What's the point of g++ -Wreorder?

Question

The g++ -Wall option includes -Wreorder. What this option does is described below. It is not obvious to me why somebody would care (especially enough to turn this on by default in -Wall).

-Wreorder (C++ only)
  Warn when the order of member initializers given in the code does not
  match the order in which they must be executed.  For instance:

    struct A {
      int i;
      int j;
      A(): j (0), i (1) { }
    };

  The compiler will rearrange the member initializers for i and j to
  match the declaration order of the members, emit-ting a warning to that
  effect.  This warning is enabled by -Wall.

Answer 1

Consider:

struct A {
    int i;
    int j;
    A() : j(0), i(j) { }
};

Now i is initialized to some unknown value, not zero.

Alternatively, the initialization of i may have some side effects for which the order is important. E.g.

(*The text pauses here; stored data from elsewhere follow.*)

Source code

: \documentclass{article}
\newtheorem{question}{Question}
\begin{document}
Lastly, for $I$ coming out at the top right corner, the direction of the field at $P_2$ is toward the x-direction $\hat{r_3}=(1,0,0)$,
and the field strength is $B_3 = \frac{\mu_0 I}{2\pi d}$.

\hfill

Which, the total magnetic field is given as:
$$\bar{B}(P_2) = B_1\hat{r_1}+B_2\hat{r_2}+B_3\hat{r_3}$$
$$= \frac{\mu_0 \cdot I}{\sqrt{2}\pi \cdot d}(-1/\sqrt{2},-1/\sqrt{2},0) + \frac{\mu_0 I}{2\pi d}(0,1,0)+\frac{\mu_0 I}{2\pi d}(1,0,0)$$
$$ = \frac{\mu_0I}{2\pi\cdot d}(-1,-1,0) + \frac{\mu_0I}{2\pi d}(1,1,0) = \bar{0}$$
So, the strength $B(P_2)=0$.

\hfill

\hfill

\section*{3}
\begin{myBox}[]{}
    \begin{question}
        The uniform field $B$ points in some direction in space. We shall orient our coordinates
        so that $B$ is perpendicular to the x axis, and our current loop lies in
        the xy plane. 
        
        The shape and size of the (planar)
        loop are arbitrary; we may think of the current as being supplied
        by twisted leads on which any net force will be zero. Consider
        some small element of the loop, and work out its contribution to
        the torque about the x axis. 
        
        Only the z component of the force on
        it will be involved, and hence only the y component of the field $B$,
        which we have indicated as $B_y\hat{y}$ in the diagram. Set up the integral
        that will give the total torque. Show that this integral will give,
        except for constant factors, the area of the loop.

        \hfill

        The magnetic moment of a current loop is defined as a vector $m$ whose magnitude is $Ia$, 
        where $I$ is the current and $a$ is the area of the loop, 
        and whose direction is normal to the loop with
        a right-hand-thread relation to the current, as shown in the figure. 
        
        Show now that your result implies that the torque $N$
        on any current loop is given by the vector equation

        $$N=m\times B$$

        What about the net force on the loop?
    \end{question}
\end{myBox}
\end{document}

A(int n) : j(n++), i(n++) { }

Answer 2

This can bite you if your initializers have side effects. Consider:

int foo() {
    puts("foo");
    return 1;
}

int bar() {
    puts("bar");
    return 2;
}

struct baz {
    int x, y;
    baz() : y(foo()), x(bar()) {}
};

The above will print "bar" then "foo", even though intuitively one would assume that order is as written in the initializer list.

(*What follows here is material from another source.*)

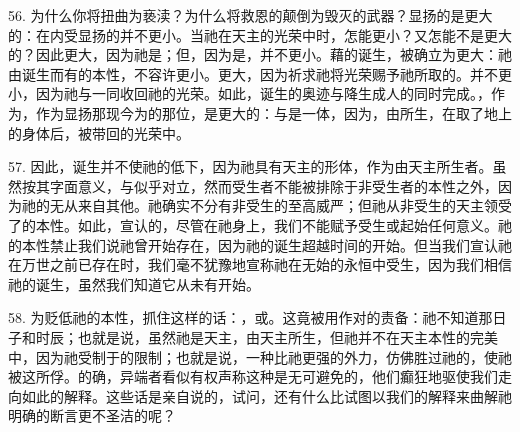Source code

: 56. 为什么你将扭曲为亵渎？为什么将救恩的颠倒为毁灭的武器？显扬的是更大的：在内受显扬的并不更小。当祂在天主的光荣中时，怎能更小？又怎能不是更大的？因此更大，因为祂是；但，因为是，并不更小。藉的诞生，被确立为更大：祂由诞生而有的本性，不容许更小。更大，因为祈求祂将光荣赐予祂所取的。并不更小，因为祂与一同收回祂的光荣。如此，诞生的奥迹与降生成人的同时完成。，作为，作为显扬那现今为的那位，是更大的：与是一体，因为，由所生，在取了地上的身体后，被带回的光荣中。\par

57. 因此，诞生并不使祂的低下，因为祂具有天主的形体，作为由天主所生者。虽然按其字面意义，与似乎对立，然而受生者不能被排除于非受生者的本性之外，因为祂的无从来自其他。祂确实不分有非受生的至高威严；但祂从非受生的天主领受了的本性。如此，宣认的，尽管在祂身上，我们不能赋予受生或起始任何意义。祂的本性禁止我们说祂曾开始存在，因为祂的诞生超越时间的开始。但当我们宣认祂在万世之前已存在时，我们毫不犹豫地宣称祂在无始的永恒中受生，因为我们相信祂的诞生，虽然我们知道它从未有开始。\par

58. 为贬低祂的本性，抓住这样的话：，或。这竟被用作对的责备：祂不知道那日子和时辰；也就是说，虽然祂是天主，由天主所生，但祂并不在天主本性的完美中，因为祂受制于的限制；也就是说，一种比祂更强的外力，仿佛胜过祂的，使祂被这所俘。的确，异端者看似有权声称这种是无可避免的，他们癫狂地驱使我们走向如此的解释。这些话是亲自说的，试问，还有什么比试图以我们的解释来曲解祂明确的断言更不圣洁的呢？\par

Alternatively, if x and y are of some user-defined type with a constructor, that constructor may also have side effects, with the same non-obvious result.

It can also manifest itself when initializer for one member references another member.

Answer 3

The problem is that somebody might see the list of member initialisers in the constructor, and think that they're executed in that order (j first, then i). They are not, they are executed in the order the members are defined in the class.

Suppose you wrote A(): j(0), i(j) {}. Somebody might read that, and think that i ends up with the value 0. It doesn't, because you initialised it with j, which contains junk because it has not itself been initialised.

The warning reminds you to write A(): i(j), j(0) {}, which hopefully looks a lot more fishy.

Answer 4

The warning exists because if you just read the constructor, it looks like j is getting initialized before i. This becomes a problem if one is used to initialize the other, as in

struct A {
  int i;
  int j;
  A(): j (0), i (this->j) { }
};

When you just look at the constructor, this looks safe. But in reality, j has not yet been initialized at the point where it is used to initialize i, and so the code won't work as expected. Hence the warning.